───── AVAILABLE DATA ─────

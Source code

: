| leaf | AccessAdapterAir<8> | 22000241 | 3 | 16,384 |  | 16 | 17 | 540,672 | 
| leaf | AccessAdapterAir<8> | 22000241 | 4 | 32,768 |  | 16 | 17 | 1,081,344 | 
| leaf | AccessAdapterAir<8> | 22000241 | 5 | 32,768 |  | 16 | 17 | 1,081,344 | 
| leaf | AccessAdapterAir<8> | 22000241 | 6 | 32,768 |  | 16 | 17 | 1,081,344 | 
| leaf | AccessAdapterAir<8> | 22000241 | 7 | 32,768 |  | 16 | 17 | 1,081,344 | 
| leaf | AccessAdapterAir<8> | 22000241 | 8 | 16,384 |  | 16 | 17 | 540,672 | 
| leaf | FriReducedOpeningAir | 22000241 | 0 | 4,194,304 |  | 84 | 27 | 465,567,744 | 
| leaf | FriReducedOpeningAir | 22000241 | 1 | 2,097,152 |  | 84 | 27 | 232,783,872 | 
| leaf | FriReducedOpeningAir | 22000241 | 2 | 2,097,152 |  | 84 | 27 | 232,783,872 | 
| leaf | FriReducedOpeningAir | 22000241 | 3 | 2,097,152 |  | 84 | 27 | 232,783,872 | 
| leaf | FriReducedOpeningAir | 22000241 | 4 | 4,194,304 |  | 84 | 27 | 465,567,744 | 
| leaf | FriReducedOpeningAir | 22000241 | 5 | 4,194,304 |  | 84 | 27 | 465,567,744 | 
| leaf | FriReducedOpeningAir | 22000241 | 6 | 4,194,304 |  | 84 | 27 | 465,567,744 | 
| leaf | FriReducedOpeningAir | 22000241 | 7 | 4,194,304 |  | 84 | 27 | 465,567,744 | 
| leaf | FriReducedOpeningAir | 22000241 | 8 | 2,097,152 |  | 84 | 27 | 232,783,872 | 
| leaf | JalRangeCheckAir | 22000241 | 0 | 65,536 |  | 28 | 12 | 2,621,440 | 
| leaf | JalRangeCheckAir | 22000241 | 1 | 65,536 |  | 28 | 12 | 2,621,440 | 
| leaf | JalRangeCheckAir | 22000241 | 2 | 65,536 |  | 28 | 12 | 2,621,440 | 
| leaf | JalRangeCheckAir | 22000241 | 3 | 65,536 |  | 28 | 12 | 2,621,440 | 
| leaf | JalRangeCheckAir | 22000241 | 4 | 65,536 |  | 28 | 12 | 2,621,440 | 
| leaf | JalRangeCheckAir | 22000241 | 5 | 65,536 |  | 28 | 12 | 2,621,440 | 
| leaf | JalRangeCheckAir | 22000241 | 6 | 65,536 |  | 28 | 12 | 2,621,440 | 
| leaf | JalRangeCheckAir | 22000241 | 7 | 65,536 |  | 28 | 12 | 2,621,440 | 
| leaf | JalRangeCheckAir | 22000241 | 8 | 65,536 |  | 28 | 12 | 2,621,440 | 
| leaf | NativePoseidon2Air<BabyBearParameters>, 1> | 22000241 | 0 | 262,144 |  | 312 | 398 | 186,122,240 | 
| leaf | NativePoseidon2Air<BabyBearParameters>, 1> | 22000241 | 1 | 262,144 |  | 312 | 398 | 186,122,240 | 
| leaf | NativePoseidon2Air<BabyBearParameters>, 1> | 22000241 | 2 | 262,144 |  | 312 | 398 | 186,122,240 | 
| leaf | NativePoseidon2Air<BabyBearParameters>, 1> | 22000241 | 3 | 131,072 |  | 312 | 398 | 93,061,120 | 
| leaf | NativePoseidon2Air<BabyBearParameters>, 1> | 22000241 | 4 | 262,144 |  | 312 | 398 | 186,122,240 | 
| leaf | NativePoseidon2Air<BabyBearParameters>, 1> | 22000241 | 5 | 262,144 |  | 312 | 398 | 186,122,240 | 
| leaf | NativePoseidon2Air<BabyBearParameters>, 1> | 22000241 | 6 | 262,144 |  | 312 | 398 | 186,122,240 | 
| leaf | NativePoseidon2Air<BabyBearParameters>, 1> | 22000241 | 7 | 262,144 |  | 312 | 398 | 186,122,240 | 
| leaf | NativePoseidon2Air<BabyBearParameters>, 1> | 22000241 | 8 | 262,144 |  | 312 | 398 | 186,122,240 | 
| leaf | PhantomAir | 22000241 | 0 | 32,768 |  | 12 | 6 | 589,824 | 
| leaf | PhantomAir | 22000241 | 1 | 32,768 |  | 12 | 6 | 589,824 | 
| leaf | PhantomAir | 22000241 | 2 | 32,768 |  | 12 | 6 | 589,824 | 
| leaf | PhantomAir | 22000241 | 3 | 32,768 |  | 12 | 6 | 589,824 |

─────

** PROMPT **
Retype exactly, and only, the lines above from the one where "5 | 4,194,304" occurs up to and including the one where "8 | 2,097,152" occurs.

** TASK OUTPUT **
| leaf | FriReducedOpeningAir | 22000241 | 5 | 4,194,304 |  | 84 | 27 | 465,567,744 | 
| leaf | FriReducedOpeningAir | 22000241 | 6 | 4,194,304 |  | 84 | 27 | 465,567,744 | 
| leaf | FriReducedOpeningAir | 22000241 | 7 | 4,194,304 |  | 84 | 27 | 465,567,744 | 
| leaf | FriReducedOpeningAir | 22000241 | 8 | 2,097,152 |  | 84 | 27 | 232,783,872 | 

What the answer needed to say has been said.